Source texts of formatted documents
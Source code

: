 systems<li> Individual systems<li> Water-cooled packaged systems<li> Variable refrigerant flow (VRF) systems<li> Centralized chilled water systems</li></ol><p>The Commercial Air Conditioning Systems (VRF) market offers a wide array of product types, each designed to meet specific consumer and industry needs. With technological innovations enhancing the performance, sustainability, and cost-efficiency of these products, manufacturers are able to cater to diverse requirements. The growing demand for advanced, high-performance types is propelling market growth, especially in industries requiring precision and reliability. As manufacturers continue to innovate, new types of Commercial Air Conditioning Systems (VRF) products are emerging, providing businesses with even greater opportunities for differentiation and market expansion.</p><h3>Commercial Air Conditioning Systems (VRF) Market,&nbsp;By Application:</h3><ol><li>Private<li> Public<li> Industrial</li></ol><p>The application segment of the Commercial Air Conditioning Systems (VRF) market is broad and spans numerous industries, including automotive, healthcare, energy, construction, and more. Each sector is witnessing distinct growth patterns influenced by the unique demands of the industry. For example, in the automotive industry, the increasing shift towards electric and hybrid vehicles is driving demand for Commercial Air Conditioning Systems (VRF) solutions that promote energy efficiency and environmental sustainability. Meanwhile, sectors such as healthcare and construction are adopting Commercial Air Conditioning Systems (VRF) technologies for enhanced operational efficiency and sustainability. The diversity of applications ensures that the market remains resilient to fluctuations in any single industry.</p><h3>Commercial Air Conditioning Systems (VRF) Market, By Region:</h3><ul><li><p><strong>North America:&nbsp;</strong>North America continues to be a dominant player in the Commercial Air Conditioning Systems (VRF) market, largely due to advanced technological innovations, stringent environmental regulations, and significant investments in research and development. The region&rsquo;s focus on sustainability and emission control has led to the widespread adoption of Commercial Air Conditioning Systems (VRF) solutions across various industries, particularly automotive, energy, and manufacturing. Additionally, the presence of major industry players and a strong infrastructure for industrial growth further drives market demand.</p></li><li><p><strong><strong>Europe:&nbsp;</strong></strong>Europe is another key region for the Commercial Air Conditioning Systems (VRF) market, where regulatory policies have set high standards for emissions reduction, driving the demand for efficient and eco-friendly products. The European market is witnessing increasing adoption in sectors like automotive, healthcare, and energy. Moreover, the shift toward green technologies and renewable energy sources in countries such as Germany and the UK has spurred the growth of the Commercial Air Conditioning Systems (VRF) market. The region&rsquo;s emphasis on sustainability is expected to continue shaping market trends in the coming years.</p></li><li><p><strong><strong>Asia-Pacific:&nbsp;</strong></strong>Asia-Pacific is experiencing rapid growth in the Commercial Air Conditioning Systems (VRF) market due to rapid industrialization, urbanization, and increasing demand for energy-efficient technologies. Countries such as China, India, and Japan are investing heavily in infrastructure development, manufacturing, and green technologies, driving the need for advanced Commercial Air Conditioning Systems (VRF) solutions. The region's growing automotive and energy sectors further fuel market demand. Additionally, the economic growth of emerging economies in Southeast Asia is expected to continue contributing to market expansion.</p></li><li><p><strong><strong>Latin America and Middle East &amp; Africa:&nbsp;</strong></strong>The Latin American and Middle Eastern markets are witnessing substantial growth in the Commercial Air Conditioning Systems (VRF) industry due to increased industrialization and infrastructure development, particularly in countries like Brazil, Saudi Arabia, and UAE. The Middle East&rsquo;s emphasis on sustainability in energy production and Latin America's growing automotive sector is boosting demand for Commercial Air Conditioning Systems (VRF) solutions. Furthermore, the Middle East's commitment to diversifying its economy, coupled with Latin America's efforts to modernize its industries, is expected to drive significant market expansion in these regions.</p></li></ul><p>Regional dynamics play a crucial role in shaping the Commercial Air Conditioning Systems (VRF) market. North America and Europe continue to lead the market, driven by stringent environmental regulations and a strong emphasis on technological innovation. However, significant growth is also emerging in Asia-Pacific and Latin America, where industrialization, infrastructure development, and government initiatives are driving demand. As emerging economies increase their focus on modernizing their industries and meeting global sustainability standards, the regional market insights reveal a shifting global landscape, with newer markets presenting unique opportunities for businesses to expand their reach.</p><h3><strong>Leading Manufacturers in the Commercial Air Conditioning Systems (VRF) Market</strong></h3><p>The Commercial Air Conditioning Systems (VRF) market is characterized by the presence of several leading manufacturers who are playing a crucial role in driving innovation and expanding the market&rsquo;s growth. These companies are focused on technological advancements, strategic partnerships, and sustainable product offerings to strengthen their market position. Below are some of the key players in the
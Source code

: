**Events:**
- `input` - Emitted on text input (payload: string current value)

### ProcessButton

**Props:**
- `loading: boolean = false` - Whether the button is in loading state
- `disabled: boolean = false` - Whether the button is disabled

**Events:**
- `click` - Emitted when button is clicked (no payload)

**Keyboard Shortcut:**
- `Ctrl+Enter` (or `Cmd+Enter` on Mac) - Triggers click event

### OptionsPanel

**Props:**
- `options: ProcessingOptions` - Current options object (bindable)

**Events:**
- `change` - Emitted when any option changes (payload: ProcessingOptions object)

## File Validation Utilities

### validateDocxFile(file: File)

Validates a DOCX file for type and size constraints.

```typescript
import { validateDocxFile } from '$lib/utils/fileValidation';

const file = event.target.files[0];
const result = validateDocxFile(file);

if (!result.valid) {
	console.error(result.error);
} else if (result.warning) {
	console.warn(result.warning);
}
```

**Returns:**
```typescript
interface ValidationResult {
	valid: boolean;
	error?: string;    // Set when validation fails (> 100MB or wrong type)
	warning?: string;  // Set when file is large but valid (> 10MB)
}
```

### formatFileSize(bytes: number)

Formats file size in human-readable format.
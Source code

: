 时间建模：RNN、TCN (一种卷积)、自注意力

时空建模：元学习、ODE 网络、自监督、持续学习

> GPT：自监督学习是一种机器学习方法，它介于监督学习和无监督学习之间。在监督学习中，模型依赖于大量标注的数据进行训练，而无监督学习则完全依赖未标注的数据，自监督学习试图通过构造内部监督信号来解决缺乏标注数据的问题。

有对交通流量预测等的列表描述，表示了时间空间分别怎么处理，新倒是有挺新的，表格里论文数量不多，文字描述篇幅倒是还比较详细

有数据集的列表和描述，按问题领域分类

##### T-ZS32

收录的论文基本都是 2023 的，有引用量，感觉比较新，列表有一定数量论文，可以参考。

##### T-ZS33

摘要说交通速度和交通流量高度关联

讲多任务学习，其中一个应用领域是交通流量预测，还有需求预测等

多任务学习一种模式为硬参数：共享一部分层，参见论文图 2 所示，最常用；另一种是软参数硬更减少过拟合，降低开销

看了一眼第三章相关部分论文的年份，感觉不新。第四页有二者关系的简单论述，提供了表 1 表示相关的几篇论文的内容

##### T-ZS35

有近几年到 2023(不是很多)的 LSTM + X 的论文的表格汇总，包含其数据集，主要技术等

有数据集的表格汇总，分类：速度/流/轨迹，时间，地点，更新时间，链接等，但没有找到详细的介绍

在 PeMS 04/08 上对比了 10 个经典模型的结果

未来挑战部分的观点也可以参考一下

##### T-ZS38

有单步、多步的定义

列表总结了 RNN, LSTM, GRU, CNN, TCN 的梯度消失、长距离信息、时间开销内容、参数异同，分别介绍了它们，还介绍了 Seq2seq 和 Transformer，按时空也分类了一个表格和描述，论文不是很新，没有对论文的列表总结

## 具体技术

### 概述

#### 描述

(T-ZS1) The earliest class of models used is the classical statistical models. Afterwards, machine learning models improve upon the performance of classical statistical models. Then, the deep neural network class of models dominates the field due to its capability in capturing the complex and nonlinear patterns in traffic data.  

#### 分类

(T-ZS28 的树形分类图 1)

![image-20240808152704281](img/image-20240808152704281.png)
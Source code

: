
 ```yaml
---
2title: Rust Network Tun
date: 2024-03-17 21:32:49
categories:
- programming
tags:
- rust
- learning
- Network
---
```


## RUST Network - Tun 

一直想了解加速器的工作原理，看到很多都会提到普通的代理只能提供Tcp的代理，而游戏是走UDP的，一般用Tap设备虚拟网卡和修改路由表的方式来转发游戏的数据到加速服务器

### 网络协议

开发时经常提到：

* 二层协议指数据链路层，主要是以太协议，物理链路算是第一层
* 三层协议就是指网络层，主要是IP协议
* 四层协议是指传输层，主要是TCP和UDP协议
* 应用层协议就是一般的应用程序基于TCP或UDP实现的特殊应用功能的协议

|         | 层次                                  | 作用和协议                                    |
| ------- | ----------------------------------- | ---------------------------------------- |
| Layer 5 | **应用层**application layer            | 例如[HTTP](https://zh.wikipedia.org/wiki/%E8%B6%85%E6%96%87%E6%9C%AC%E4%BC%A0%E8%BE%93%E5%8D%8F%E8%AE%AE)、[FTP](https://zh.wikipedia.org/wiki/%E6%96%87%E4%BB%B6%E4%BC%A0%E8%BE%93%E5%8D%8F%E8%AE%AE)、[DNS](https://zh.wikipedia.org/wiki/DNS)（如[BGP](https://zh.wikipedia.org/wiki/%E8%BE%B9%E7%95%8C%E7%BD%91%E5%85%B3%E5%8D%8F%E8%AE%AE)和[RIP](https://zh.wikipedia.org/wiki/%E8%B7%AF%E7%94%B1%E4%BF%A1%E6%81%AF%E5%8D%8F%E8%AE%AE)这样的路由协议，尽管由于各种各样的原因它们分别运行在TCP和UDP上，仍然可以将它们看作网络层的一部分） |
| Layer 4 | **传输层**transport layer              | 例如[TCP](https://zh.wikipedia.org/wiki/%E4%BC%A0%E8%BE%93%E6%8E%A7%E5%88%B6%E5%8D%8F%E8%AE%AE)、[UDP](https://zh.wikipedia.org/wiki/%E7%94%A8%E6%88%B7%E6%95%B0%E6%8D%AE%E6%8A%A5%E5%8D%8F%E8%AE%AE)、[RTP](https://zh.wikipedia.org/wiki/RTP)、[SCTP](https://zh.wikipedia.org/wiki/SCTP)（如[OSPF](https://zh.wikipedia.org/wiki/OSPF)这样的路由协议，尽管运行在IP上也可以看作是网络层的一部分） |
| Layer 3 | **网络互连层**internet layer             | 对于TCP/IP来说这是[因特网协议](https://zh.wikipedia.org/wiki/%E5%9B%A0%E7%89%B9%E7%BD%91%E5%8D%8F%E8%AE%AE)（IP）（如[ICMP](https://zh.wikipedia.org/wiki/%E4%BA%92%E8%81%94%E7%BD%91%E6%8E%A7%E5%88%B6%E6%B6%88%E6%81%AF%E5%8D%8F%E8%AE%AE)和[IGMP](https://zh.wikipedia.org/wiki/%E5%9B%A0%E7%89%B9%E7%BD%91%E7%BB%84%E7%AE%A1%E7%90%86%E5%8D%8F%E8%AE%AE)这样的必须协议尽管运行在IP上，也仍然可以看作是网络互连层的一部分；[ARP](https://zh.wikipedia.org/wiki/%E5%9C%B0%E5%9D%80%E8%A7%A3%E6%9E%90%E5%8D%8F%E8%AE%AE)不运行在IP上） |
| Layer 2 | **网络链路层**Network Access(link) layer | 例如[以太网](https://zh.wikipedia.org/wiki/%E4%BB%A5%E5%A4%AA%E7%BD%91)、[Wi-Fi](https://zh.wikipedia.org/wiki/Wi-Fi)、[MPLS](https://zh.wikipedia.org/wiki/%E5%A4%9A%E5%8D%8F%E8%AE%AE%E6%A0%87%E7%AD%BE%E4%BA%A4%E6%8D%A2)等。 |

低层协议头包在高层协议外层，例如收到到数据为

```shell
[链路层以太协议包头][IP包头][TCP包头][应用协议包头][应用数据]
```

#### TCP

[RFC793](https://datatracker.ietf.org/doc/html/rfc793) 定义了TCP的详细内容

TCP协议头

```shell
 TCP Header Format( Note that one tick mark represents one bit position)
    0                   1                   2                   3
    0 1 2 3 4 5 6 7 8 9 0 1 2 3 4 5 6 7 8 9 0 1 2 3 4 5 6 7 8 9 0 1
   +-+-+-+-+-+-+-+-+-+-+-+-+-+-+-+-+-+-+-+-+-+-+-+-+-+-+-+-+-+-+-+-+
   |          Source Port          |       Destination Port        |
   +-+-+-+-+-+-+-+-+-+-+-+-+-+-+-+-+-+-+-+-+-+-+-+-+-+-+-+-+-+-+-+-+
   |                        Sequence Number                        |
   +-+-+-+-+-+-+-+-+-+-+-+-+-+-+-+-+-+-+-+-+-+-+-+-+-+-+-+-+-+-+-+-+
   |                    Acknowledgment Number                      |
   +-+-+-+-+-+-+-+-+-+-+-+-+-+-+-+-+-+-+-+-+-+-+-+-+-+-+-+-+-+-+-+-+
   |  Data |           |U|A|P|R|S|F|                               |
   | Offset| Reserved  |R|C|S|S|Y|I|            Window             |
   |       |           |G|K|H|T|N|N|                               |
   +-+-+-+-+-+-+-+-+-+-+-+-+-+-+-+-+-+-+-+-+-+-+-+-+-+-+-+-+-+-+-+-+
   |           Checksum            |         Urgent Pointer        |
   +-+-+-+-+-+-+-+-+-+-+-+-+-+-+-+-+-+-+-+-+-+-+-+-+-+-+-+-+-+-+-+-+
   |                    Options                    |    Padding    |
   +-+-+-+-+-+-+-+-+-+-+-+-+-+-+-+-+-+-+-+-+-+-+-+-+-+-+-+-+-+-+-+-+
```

→ **What to do**
Take the stretch of lines above from the one containing "讲多任务学习，其中一个应用领域是交通流量预测，还有需求预测等" through the one containing "有数据集的表格汇总，分类：速" and repeat it exactly, adding no other line.

→ **Exercise solution**
讲多任务学习，其中一个应用领域是交通流量预测，还有需求预测等

多任务学习一种模式为硬参数：共享一部分层，参见论文图 2 所示，最常用；另一种是软参数硬更减少过拟合，降低开销

看了一眼第三章相关部分论文的年份，感觉不新。第四页有二者关系的简单论述，提供了表 1 表示相关的几篇论文的内容

##### T-ZS35

有近几年到 2023(不是很多)的 LSTM + X 的论文的表格汇总，包含其数据集，主要技术等

有数据集的表格汇总，分类：速度/流/轨迹，时间，地点，更新时间，链接等，但没有找到详细的介绍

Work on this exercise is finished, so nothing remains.